La premier in pectore, dal canto suo, vuole “un governo di alto profilo“, posizione ribadita anche ieri nel summit ad Arcore con il presidente dei forzisti. Difficile che tutti e tre vengano accontentati, specialmente perché Meloni, si dice, deve anche tenere conto delle richieste che arrivano direttamente dal Quirinale. Ed è proprio il Capo dello Stato che mal digerirebbe un ritorno di Salvini al Ministero degli Interni – soprattutto perché è imputato per sequestro di persona nel caso Open Arms. Non solo: Mattarella avrebbe messo il veto anche per quanto riguarda quelli che vengono considerati i Ministeri chiave.
Insomma, la vincitrice delle elezioni è tirata per il colletto da destra e da manca. Ciò che per lei importa è che si arrivi al più presto a una quadra, perché entro fine mese vuole già iniziare la sua esperienza a Palazzo Chigi, non tanto perché potrà finalmente avere il suo ruolo di potere, quanto perché ci sono i problemi del caro energia che scottano e a cui si deve porre rimedio.

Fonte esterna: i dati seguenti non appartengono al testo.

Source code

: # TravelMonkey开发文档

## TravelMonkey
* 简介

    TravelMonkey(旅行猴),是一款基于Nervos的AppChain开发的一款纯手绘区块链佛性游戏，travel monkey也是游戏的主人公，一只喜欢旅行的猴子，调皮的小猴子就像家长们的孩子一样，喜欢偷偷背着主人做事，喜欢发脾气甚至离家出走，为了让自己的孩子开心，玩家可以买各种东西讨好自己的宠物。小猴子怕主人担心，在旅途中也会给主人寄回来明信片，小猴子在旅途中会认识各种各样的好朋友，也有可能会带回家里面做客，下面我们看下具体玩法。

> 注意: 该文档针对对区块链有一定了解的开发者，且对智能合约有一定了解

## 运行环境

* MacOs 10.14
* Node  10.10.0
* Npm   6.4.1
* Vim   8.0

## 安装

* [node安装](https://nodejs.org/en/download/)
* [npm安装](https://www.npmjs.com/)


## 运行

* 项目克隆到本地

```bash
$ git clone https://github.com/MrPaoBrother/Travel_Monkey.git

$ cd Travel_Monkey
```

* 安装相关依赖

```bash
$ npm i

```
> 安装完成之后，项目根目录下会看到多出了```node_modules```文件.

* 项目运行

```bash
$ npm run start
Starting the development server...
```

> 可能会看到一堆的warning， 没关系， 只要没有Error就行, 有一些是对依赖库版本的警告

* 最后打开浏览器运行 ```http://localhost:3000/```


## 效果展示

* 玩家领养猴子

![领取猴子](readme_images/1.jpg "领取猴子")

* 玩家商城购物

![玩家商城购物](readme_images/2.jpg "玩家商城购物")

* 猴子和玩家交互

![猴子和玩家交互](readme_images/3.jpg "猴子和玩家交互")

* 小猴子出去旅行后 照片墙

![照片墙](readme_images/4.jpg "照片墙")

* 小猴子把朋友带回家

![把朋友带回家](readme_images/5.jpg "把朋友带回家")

Tornando al totoministri vero e proprio, i nodi sono ai Ministeri degli Interni, degli Esteri e di Economia e Finanza abbiamo detto. I nomi che vorrebbe Meloni se potesse decidere da sola sono quelli di un prefetto al Viminale (in lizza ci sono Matteo Piantedosi, nome che piace anche alla Lega perché già è stato capo di gabinetto di Salvini, e Giuseppe Pecoraro), di Giulio Terzi alla Farnesina e Fabio Panatta al posto di Daniele Franco.

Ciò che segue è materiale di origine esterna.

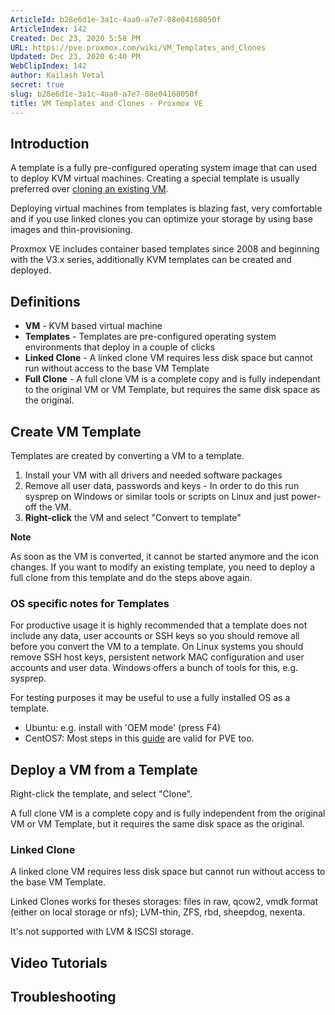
 ```yaml
---
ArticleId: b28e6d1e-3a1c-4aa0-a7e7-08e04168050f
ArticleIndex: 142
Created: Dec 23, 2020 5:58 PM
URL: https://pve.proxmox.com/wiki/VM_Templates_and_Clones
Updated: Dec 23, 2020 6:40 PM
WebClipIndex: 142
author: Kailash Vetal
secret: true
slug: b28e6d1e-3a1c-4aa0-a7e7-08e04168050f
title: VM Templates and Clones - Proxmox VE
---
```

## Introduction

A template is a fully pre-configured operating system image that can used to deploy KVM virtual machines. Creating a special template is usually preferred over [cloning an existing VM](https://pve.proxmox.com/wiki/Duplicate_Virtual_Machines).

Deploying virtual machines from templates is blazing fast, very comfortable and if you use linked clones you can optimize your storage by using base images and thin-provisioning.

Proxmox VE includes container based templates since 2008 and beginning with the V3.x series, additionally KVM templates can be created and deployed.

## Definitions

- **VM** - KVM based virtual machine
- **Templates** - Templates are pre-configured operating system environments that deploy in a couple of clicks
- **Linked Clone** - A linked clone VM requires less disk space but cannot run without access to the base VM Template
- **Full Clone** - A full clone VM is a complete copy and is fully independant to the original VM or VM Template, but requires the same disk space as the original.

## Create VM Template

Templates are created by converting a VM to a template.

1. Install your VM with all drivers and needed software packages
2. Remove all user data, passwords and keys - In order to do this run sysprep on Windows or similar tools or scripts on Linux and just power-off the VM.
3. **Right-click** the VM and select "Convert to template"

**Note**

As soon as the VM is converted, it cannot be started anymore and the icon changes. If you want to modify an existing template, you need to deploy a full clone from this template and do the steps above again.

### OS specific notes for Templates

For productive usage it is highly recommended that a template does not include any data, user accounts or SSH keys so you should remove all before you convert the VM to a template. On Linux systems you should remove SSH host keys, persistent network MAC configuration and user accounts and user data. Windows offers a bunch of tools for this, e.g. sysprep.

For testing purposes it may be useful to use a fully installed OS as a template.

- Ubuntu: e.g. install with 'OEM mode' (press F4)
- CentOS7: Most steps in this [guide](https://github.com/rharmonson/richtech/wiki/CentOS-7-1511-Minimal-oVirt-Template) are valid for PVE too.

## Deploy a VM from a Template

Right-click the template, and select "Clone".

A full clone VM is a complete copy and is fully independent from the original VM or VM Template, but it requires the same disk space as the original.

### Linked Clone

A linked clone VM requires less disk space but cannot run without access to the base VM Template.

Linked Clones works for theses storages: files in raw, qcow2, vmdk format (either on local storage or nfs); LVM-thin, ZFS, rbd, sheepdog, nexenta.

It's not supported with LVM & ISCSI storage.

## Video Tutorials

## Troubleshooting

L’ultimo, board della Banca centrale europea, è corteggiato da tempo dalla futura premier e scioglierà la riserva entro questa settimana. Per quanto riguarda gli altri, invece, ci sarà da trattare. Perché nel complicato risiko c’è da dare un ruolo di rilievo anche a Tajani.
Le ipotesi sul tavolo per l’ex presidente del Parlamento europeo sono il Ministero degli Affari esteri, ma anche il posto da vicepremier (ci sarà anche il leader del Carroccio in caso), o male che vada la presidenza del Senato. A confermare che i forzisti vogliono lo stesso peso della Lega nella formazione dell’esecutivo è lo stesso Tajani che ha ribadito (anche) questo concetto, come fatto anche dal Cavaliere: “Pari dignità per Forza Italia, che significa avere un peso specifico analogo a quello della Lega, visto che abbiamo avuto gli stessi voti, penso sia giusto. Fi è determinante, noi abbiamo dato un contributo importante, non secondario“, ha detto.
E quindi anche nella scelte dei presidenti delle due Camere si dovrà tenere in conto di questa volta. Proprio loro saranno i primi a essere decisivi: a Montecitorio, tramontata l’idea di un membro dell’opposizione, quindi verosimilmente del Partito democratico, perché agli alleati di Meloni non piace, potrebbe essere una sfida a tre tra Giancarlo Giorgetti, Riccardo Molinari e Fabio Rampelli, per Palazzo Madama, ancora, si deve decidere tra Ignazio La Russa e Roberto Calderoli.
Saranno loro, poi, i primi a trovare una collocazione, a partire dal 13 ottobre, giorno in cui il nuovo Parlamento si insedierà ufficialmente. A pioggia, poi, verranno decisi gli altri ruoli in questa complicata partita che il centrodestra gioca da primo della classe. Che sia unito e compatto o meno si vedrà, sicuramente avrà molto da penare. E Meloni questo lo sa, così come lo stesso coordinatore azzurro.